TASK DETAILS ::
Pull every line with "should" from the data below and copy it.

[Stored data entries]
+-------+

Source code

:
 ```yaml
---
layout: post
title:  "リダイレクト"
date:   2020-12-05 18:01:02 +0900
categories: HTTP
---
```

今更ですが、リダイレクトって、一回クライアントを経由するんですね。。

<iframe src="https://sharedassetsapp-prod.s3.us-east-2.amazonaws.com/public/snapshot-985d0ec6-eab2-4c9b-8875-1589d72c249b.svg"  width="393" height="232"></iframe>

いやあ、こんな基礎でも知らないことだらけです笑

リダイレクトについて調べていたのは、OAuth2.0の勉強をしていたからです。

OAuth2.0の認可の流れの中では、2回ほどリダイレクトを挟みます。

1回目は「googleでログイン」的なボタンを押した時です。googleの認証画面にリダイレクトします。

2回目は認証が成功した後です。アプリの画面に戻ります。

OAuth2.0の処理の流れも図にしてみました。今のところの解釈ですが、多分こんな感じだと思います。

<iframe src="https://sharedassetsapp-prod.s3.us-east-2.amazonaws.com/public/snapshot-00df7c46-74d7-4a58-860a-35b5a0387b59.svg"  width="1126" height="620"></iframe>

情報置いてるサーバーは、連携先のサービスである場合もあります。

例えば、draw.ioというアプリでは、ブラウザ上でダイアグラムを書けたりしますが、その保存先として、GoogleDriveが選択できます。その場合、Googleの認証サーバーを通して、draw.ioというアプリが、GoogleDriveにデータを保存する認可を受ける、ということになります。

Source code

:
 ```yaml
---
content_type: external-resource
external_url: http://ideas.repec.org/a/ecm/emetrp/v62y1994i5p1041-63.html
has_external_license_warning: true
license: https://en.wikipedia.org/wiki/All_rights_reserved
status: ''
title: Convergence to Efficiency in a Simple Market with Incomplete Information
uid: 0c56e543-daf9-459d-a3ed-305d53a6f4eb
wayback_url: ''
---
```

+-------+

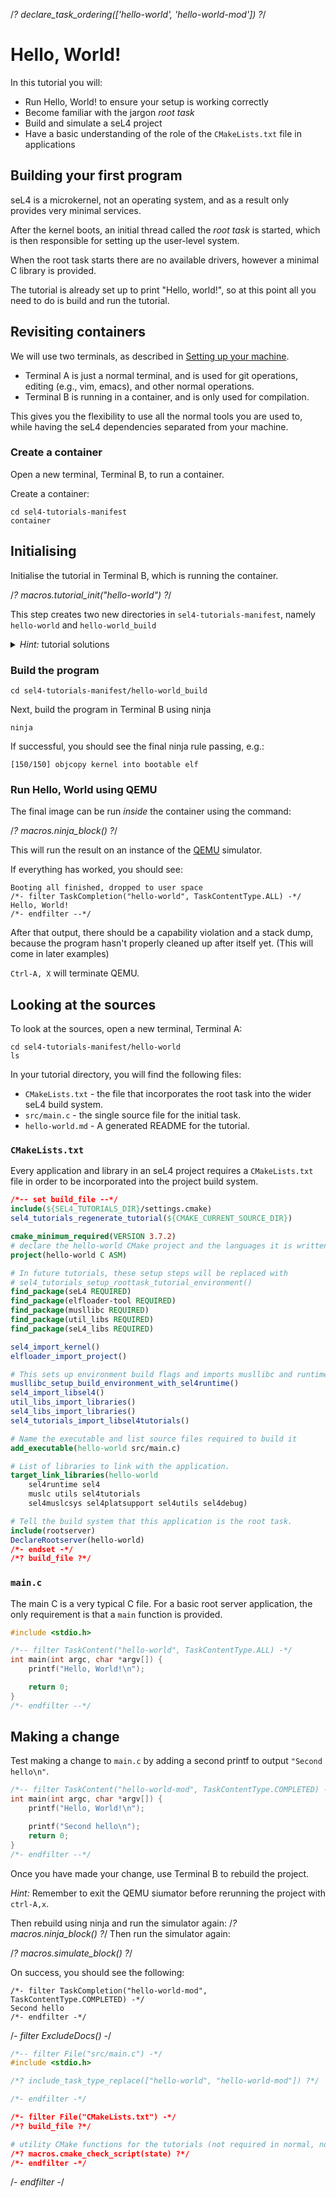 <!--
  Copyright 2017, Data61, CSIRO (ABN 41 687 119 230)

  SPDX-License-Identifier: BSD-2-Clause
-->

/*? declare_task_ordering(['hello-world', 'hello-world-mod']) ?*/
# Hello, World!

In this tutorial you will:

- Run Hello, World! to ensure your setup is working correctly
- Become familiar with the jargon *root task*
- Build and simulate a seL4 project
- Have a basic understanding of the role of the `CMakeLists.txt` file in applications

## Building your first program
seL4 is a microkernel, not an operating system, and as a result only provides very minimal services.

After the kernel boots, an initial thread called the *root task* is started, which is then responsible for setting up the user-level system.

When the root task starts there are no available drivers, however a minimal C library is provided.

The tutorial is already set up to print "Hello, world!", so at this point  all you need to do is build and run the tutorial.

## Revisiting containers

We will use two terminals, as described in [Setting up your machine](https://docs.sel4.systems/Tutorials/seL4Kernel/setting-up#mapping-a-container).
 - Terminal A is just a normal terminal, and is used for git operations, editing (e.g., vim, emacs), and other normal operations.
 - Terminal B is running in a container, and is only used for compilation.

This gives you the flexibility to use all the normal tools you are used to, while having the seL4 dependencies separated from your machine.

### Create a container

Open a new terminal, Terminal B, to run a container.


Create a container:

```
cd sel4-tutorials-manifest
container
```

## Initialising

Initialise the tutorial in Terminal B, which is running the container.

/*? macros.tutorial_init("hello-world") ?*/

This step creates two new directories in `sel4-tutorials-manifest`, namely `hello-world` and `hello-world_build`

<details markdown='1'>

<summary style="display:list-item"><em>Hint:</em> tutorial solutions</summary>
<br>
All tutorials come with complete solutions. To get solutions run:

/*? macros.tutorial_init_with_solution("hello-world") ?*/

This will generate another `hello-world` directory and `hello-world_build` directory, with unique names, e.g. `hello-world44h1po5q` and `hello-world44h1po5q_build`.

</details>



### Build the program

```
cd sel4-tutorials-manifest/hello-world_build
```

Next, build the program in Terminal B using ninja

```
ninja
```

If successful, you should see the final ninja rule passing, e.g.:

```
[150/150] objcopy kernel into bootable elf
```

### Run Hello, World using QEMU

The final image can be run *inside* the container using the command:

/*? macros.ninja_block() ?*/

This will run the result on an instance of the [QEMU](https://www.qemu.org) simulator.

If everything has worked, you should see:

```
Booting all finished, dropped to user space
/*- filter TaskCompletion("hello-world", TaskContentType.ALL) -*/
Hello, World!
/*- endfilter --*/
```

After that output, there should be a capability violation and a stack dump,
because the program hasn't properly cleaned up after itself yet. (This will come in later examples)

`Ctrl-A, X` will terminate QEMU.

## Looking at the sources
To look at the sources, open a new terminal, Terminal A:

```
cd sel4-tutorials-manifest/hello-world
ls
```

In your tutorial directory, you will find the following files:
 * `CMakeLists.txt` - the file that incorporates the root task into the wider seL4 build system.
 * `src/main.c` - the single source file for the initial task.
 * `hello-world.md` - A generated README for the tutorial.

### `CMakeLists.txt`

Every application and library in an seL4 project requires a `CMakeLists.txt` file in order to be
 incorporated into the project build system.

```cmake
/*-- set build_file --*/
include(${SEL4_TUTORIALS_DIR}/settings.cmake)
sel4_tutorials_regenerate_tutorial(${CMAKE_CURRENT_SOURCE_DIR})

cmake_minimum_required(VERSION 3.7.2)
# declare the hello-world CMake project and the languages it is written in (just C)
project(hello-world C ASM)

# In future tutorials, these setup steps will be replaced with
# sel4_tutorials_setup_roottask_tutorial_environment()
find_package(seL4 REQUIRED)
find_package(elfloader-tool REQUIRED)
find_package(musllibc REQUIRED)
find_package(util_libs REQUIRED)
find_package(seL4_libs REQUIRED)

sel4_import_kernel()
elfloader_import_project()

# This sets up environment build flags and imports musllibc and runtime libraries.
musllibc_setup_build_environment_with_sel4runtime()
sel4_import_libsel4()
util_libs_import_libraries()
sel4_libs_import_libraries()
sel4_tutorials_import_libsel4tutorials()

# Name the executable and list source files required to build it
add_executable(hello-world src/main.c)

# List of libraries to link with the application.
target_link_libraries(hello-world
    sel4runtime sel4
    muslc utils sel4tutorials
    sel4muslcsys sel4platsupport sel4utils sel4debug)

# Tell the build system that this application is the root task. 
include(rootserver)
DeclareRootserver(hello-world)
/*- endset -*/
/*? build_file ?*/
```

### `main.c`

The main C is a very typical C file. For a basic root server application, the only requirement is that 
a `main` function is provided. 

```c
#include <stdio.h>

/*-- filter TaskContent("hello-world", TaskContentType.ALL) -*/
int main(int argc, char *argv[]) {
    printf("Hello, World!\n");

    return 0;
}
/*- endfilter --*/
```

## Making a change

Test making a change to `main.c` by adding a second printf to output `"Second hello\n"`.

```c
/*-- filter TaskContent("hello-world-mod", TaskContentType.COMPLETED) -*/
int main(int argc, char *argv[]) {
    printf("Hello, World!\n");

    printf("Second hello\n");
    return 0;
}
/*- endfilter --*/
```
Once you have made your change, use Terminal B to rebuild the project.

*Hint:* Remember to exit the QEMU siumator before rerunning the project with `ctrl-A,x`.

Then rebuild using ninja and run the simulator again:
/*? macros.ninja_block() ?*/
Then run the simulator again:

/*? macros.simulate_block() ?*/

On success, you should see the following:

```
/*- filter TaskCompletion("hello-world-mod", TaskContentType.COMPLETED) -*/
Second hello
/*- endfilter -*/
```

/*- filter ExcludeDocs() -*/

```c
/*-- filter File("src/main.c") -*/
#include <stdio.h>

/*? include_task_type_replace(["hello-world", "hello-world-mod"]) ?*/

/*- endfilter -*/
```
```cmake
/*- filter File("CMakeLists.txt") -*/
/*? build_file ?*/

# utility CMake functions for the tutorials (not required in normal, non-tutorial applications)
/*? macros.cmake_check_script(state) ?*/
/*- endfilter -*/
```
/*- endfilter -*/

+-------+

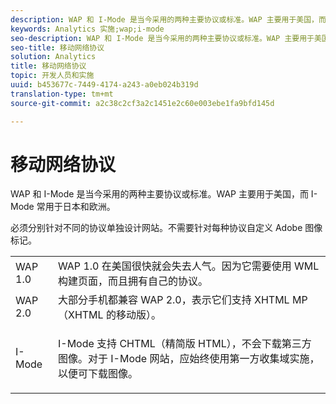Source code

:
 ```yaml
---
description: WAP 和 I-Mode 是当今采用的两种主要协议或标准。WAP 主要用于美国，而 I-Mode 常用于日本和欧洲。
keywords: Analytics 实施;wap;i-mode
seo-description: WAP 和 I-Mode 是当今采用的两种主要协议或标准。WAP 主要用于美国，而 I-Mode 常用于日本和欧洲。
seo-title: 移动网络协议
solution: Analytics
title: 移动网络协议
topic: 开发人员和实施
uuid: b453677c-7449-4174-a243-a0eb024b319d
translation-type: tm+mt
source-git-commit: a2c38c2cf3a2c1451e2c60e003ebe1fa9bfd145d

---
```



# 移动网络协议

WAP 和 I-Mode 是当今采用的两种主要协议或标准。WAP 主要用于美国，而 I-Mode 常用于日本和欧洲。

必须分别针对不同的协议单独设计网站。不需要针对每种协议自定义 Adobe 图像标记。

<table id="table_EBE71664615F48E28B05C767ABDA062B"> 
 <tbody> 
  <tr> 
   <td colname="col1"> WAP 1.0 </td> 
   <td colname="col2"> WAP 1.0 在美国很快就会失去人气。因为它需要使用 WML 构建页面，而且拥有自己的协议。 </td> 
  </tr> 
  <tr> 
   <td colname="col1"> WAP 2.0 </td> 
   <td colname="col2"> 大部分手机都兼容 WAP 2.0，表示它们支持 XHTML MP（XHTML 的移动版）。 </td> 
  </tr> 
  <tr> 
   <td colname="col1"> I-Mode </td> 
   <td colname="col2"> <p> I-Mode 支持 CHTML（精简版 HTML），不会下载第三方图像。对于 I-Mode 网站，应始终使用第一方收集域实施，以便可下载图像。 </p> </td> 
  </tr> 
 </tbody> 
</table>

+-------+

ANSWER FOR THIS EXERCISE ::
If successful, you should see the final ninja rule passing, e.g.:
If everything has worked, you should see:
After that output, there should be a capability violation and a stack dump,
On success, you should see the following:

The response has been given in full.